- What the task asks -
Report every line of the data where the string "reflect" appears.

- Source records -
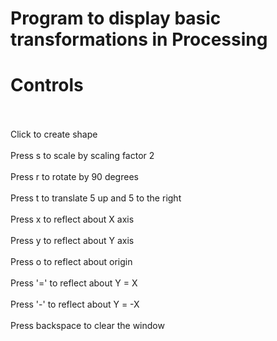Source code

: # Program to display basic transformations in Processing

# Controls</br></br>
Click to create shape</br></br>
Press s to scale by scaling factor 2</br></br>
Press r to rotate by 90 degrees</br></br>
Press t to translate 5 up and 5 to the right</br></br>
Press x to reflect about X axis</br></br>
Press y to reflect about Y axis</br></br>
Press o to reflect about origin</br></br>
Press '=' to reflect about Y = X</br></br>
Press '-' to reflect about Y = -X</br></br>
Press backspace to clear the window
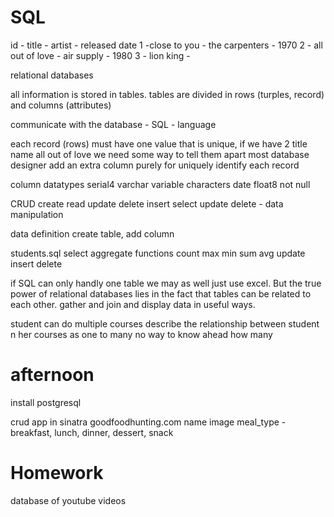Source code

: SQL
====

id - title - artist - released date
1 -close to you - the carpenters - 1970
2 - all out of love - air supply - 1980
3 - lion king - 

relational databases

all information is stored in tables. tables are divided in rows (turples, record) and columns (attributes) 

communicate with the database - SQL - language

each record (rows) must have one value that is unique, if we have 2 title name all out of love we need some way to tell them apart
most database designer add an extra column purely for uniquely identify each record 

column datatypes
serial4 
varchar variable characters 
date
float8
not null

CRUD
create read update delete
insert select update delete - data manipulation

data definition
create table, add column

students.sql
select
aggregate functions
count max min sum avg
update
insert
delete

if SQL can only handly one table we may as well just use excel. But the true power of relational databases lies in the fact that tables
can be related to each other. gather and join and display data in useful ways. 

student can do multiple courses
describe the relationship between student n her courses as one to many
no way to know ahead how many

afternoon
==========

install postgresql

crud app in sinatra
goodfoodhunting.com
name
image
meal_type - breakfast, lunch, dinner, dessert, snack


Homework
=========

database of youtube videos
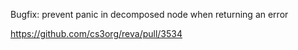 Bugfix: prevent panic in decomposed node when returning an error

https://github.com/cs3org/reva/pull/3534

- Finished task -
Press x to reflect about X axis</br></br>
Press y to reflect about Y axis</br></br>
Press o to reflect about origin</br></br>
Press '=' to reflect about Y = X</br></br>
Press '-' to reflect about Y = -X</br></br>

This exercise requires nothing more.